What you need to do
Return all the entries exactly. No pictures.

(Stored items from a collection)
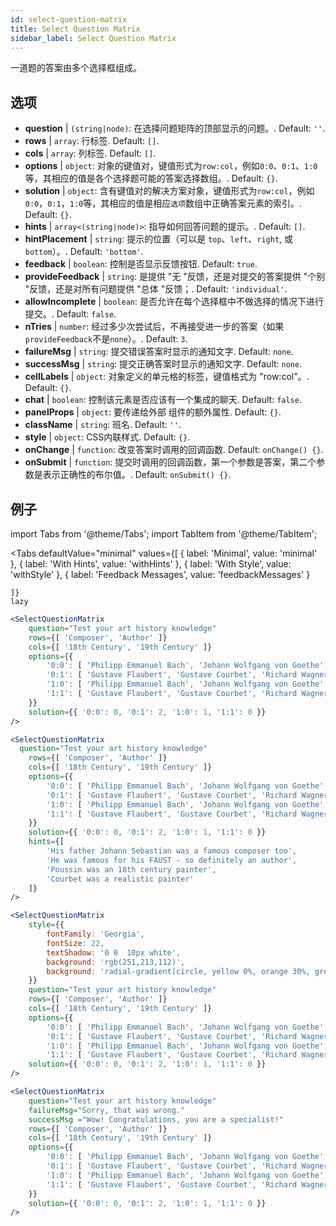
 ```yaml
---
id: select-question-matrix
title: Select Question Matrix
sidebar_label: Select Question Matrix
---
```


一道题的答案由多个选择框组成。

## 选项

* __question__ | `(string|node)`: 在选择问题矩阵的顶部显示的问题。. Default: `''`.
* __rows__ | `array`: 行标签. Default: `[]`.
* __cols__ | `array`: 列标签. Default: `[]`.
* __options__ | `object`: 对象的键值对，键值形式为`row:col`，例如`0:0`、`0:1`、`1:0`等，其相应的值是各个选择题可能的答案选择数组。. Default: `{}`.
* __solution__ | `object`: 含有键值对的解决方案对象，键值形式为`row:col`，例如`0:0`，`0:1`，`1:0`等，其相应的值是相应`选项`数组中正确答案元素的索引。. Default: `{}`.
* __hints__ | `array<(string|node)>`: 指导如何回答问题的提示。. Default: `[]`.
* __hintPlacement__ | `string`: 提示的位置（可以是 `top`、`left`、`right`, 或 `bottom`）。. Default: `'bottom'`.
* __feedback__ | `boolean`: 控制是否显示反馈按钮. Default: `true`.
* __provideFeedback__ | `string`: 是提供 "无 "反馈，还是对提交的答案提供 "个别 "反馈，还是对所有问题提供 "总体 "反馈；. Default: `'individual'`.
* __allowIncomplete__ | `boolean`: 是否允许在每个选择框中不做选择的情况下进行提交。. Default: `false`.
* __nTries__ | `number`: 经过多少次尝试后，不再接受进一步的答案（如果`provideFeedback`不是`none`）。. Default: `3`.
* __failureMsg__ | `string`: 提交错误答案时显示的通知文字. Default: `none`.
* __successMsg__ | `string`: 提交正确答案时显示的通知文字. Default: `none`.
* __cellLabels__ | `object`: 对象定义的单元格的标签，键值格式为 "row:col"。. Default: `{}`.
* __chat__ | `boolean`: 控制该元素是否应该有一个集成的聊天. Default: `false`.
* __panelProps__ | `object`: 要传递给外部<Panel /> 组件的额外属性. Default: `{}`.
* __className__ | `string`: 班名. Default: `''`.
* __style__ | `object`: CSS内联样式. Default: `{}`.
* __onChange__ | `function`: 改变答案时调用的回调函数. Default: `onChange() {}`.
* __onSubmit__ | `function`: 提交时调用的回调函数，第一个参数是答案，第二个参数是表示正确性的布尔值。. Default: `onSubmit() {}`.


## 例子


import Tabs from '@theme/Tabs';
import TabItem from '@theme/TabItem';

<Tabs
    defaultValue="minimal"
    values={[
        { label: 'Minimal', value: 'minimal' },
        { label: 'With Hints', value: 'withHints' },
        { label: 'With Style', value: 'withStyle' },
        { label: 'Feedback Messages', value: 'feedbackMessages' }
        
    ]}
    lazy
>

<TabItem value="minimal">

```jsx live
<SelectQuestionMatrix
    question="Test your art history knowledge"
    rows={[ 'Composer', 'Author' ]} 
    cols={[ '18th Century', '19th Century' ]} 
    options={{ 
        '0:0': [ 'Philipp Emmanuel Bach', 'Johann Wolfgang von Goethe', 'Nicolas Poussin'], 
        '0:1': [ 'Gustave Flaubert', 'Gustave Courbet', 'Richard Wagner'] ,
        '1:0': [ 'Philipp Emmanuel Bach', 'Johann Wolfgang von Goethe', 'Nicolas Poussin'],
        '1:1': [ 'Gustave Flaubert', 'Gustave Courbet', 'Richard Wagner'] 
    }} 
    solution={{ '0:0': 0, '0:1': 2, '1:0': 1, '1:1': 0 }}
/>
```
</TabItem>

<TabItem value="withHints">

```jsx live
<SelectQuestionMatrix
  question="Test your art history knowledge"
    rows={[ 'Composer', 'Author' ]} 
    cols={[ '18th Century', '19th Century' ]} 
    options={{ 
        '0:0': [ 'Philipp Emmanuel Bach', 'Johann Wolfgang von Goethe', 'Nicolas Poussin'], 
        '0:1': [ 'Gustave Flaubert', 'Gustave Courbet', 'Richard Wagner'] ,
        '1:0': [ 'Philipp Emmanuel Bach', 'Johann Wolfgang von Goethe', 'Nicolas Poussin'],
        '1:1': [ 'Gustave Flaubert', 'Gustave Courbet', 'Richard Wagner'] 
    }} 
    solution={{ '0:0': 0, '0:1': 2, '1:0': 1, '1:1': 0 }}
    hints={[
        'His father Johann Sebastian was a famous composer too',
        'He was famous for his FAUST - so definitely an author',
        'Poussin was an 18th century painter',
        'Courbet was a realistic painter'
    ]}
/>
```
</TabItem>

<TabItem value="withStyle">

```jsx live
<SelectQuestionMatrix
    style={{ 
        fontFamily: 'Georgia',
        fontSize: 22, 
        textShadow: '0 0  10px white',
        background: 'rgb(251,213,112)',
        background: 'radial-gradient(circle, yellow 0%, orange 30%, green 100%)'
    }}
    question="Test your art history knowledge"
    rows={[ 'Composer', 'Author' ]} 
    cols={[ '18th Century', '19th Century' ]} 
    options={{ 
        '0:0': [ 'Philipp Emmanuel Bach', 'Johann Wolfgang von Goethe', 'Nicolas Poussin'], 
        '0:1': [ 'Gustave Flaubert', 'Gustave Courbet', 'Richard Wagner'] ,
        '1:0': [ 'Philipp Emmanuel Bach', 'Johann Wolfgang von Goethe', 'Nicolas Poussin'],
        '1:1': [ 'Gustave Flaubert', 'Gustave Courbet', 'Richard Wagner'] }} 
    solution={{ '0:0': 0, '0:1': 2, '1:0': 1, '1:1': 0 }}
/>
```
</TabItem>


<TabItem value="feedbackMessages">

```jsx live
<SelectQuestionMatrix
    question="Test your art history knowledge"
    failureMsg="Sorry, that was wrong." 
    successMsg ="Wow! Congratulations, you are a specialist!"
    rows={[ 'Composer', 'Author' ]} 
    cols={[ '18th Century', '19th Century' ]} 
    options={{ 
        '0:0': [ 'Philipp Emmanuel Bach', 'Johann Wolfgang von Goethe', 'Nicolas Poussin'], 
        '0:1': [ 'Gustave Flaubert', 'Gustave Courbet', 'Richard Wagner'] ,
        '1:0': [ 'Philipp Emmanuel Bach', 'Johann Wolfgang von Goethe', 'Nicolas Poussin'],
        '1:1': [ 'Gustave Flaubert', 'Gustave Courbet', 'Richard Wagner'] 
    }} 
    solution={{ '0:0': 0, '0:1': 2, '1:0': 1, '1:1': 0 }}
/>
```

</TabItem>

</Tabs>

Response box
 ```yaml
---
id: select-question-matrix
title: Select Question Matrix
sidebar_label: Select Question Matrix
---
```


一道题的答案由多个选择框组成。

## 选项

* __question__ | `(string|node)`: 在选择问题矩阵的顶部显示的问题。. Default: `''`.
* __rows__ | `array`: 行标签. Default: `[]`.
* __cols__ | `array`: 列标签. Default: `[]`.
* __options__ | `object`: 对象的键值对，键值形式为`row:col`，例如`0:0`、`0:1`、`1:0`等，其相应的值是各个选择题可能的答案选择数组。. Default: `{}`.
* __solution__ | `object`: 含有键值对的解决方案对象，键值形式为`row:col`，例如`0:0`，`0:1`，`1:0`等，其相应的值是相应`选项`数组中正确答案元素的索引。. Default: `{}`.
* __hints__ | `array<(string|node)>`: 指导如何回答问题的提示。. Default: `[]`.
* __hintPlacement__ | `string`: 提示的位置（可以是 `top`、`left`、`right`, 或 `bottom`）。. Default: `'bottom'`.
* __feedback__ | `boolean`: 控制是否显示反馈按钮. Default: `true`.
* __provideFeedback__ | `string`: 是提供 "无 "反馈，还是对提交的答案提供 "个别 "反馈，还是对所有问题提供 "总体 "反馈；. Default: `'individual'`.
* __allowIncomplete__ | `boolean`: 是否允许在每个选择框中不做选择的情况下进行提交。. Default: `false`.
* __nTries__ | `number`: 经过多少次尝试后，不再接受进一步的答案（如果`provideFeedback`不是`none`）。. Default: `3`.
* __failureMsg__ | `string`: 提交错误答案时显示的通知文字. Default: `none`.
* __successMsg__ | `string`: 提交正确答案时显示的通知文字. Default: `none`.
* __cellLabels__ | `object`: 对象定义的单元格的标签，键值格式为 "row:col"。. Default: `{}`.
* __chat__ | `boolean`: 控制该元素是否应该有一个集成的聊天. Default: `false`.
* __panelProps__ | `object`: 要传递给外部<Panel /> 组件的额外属性. Default: `{}`.
* __className__ | `string`: 班名. Default: `''`.
* __style__ | `object`: CSS内联样式. Default: `{}`.
* __onChange__ | `function`: 改变答案时调用的回调函数. Default: `onChange() {}`.
* __onSubmit__ | `function`: 提交时调用的回调函数，第一个参数是答案，第二个参数是表示正确性的布尔值。. Default: `onSubmit() {}`.


## 例子


import Tabs from '@theme/Tabs';
import TabItem from '@theme/TabItem';

<Tabs
    defaultValue="minimal"
    values={[
        { label: 'Minimal', value: 'minimal' },
        { label: 'With Hints', value: 'withHints' },
        { label: 'With Style', value: 'withStyle' },
        { label: 'Feedback Messages', value: 'feedbackMessages' }
        
    ]}
    lazy
>

<TabItem value="minimal">

```jsx live
<SelectQuestionMatrix
    question="Test your art history knowledge"
    rows={[ 'Composer', 'Author' ]} 
    cols={[ '18th Century', '19th Century' ]} 
    options={{ 
        '0:0': [ 'Philipp Emmanuel Bach', 'Johann Wolfgang von Goethe', 'Nicolas Poussin'], 
        '0:1': [ 'Gustave Flaubert', 'Gustave Courbet', 'Richard Wagner'] ,
        '1:0': [ 'Philipp Emmanuel Bach', 'Johann Wolfgang von Goethe', 'Nicolas Poussin'],
        '1:1': [ 'Gustave Flaubert', 'Gustave Courbet', 'Richard Wagner'] 
    }} 
    solution={{ '0:0': 0, '0:1': 2, '1:0': 1, '1:1': 0 }}
/>
```
</TabItem>

<TabItem value="withHints">

```jsx live
<SelectQuestionMatrix
  question="Test your art history knowledge"
    rows={[ 'Composer', 'Author' ]} 
    cols={[ '18th Century', '19th Century' ]} 
    options={{ 
        '0:0': [ 'Philipp Emmanuel Bach', 'Johann Wolfgang von Goethe', 'Nicolas Poussin'], 
        '0:1': [ 'Gustave Flaubert', 'Gustave Courbet', 'Richard Wagner'] ,
        '1:0': [ 'Philipp Emmanuel Bach', 'Johann Wolfgang von Goethe', 'Nicolas Poussin'],
        '1:1': [ 'Gustave Flaubert', 'Gustave Courbet', 'Richard Wagner'] 
    }} 
    solution={{ '0:0': 0, '0:1': 2, '1:0': 1, '1:1': 0 }}
    hints={[
        'His father Johann Sebastian was a famous composer too',
        'He was famous for his FAUST - so definitely an author',
        'Poussin was an 18th century painter',
        'Courbet was a realistic painter'
    ]}
/>
```
</TabItem>

<TabItem value="withStyle">

```jsx live
<SelectQuestionMatrix
    style={{ 
        fontFamily: 'Georgia',
        fontSize: 22, 
        textShadow: '0 0  10px white',
        background: 'rgb(251,213,112)',
        background: 'radial-gradient(circle, yellow 0%, orange 30%, green 100%)'
    }}
    question="Test your art history knowledge"
    rows={[ 'Composer', 'Author' ]} 
    cols={[ '18th Century', '19th Century' ]} 
    options={{ 
        '0:0': [ 'Philipp Emmanuel Bach', 'Johann Wolfgang von Goethe', 'Nicolas Poussin'], 
        '0:1': [ 'Gustave Flaubert', 'Gustave Courbet', 'Richard Wagner'] ,
        '1:0': [ 'Philipp Emmanuel Bach', 'Johann Wolfgang von Goethe', 'Nicolas Poussin'],
        '1:1': [ 'Gustave Flaubert', 'Gustave Courbet', 'Richard Wagner'] }} 
    solution={{ '0:0': 0, '0:1': 2, '1:0': 1, '1:1': 0 }}
/>
```
</TabItem>


<TabItem value="feedbackMessages">

```jsx live
<SelectQuestionMatrix
    question="Test your art history knowledge"
    failureMsg="Sorry, that was wrong." 
    successMsg ="Wow! Congratulations, you are a specialist!"
    rows={[ 'Composer', 'Author' ]} 
    cols={[ '18th Century', '19th Century' ]} 
    options={{ 
        '0:0': [ 'Philipp Emmanuel Bach', 'Johann Wolfgang von Goethe', 'Nicolas Poussin'], 
        '0:1': [ 'Gustave Flaubert', 'Gustave Courbet', 'Richard Wagner'] ,
        '1:0': [ 'Philipp Emmanuel Bach', 'Johann Wolfgang von Goethe', 'Nicolas Poussin'],
        '1:1': [ 'Gustave Flaubert', 'Gustave Courbet', 'Richard Wagner'] 
    }} 
    solution={{ '0:0': 0, '0:1': 2, '1:0': 1, '1:1': 0 }}
/>
```

</TabItem>

</Tabs>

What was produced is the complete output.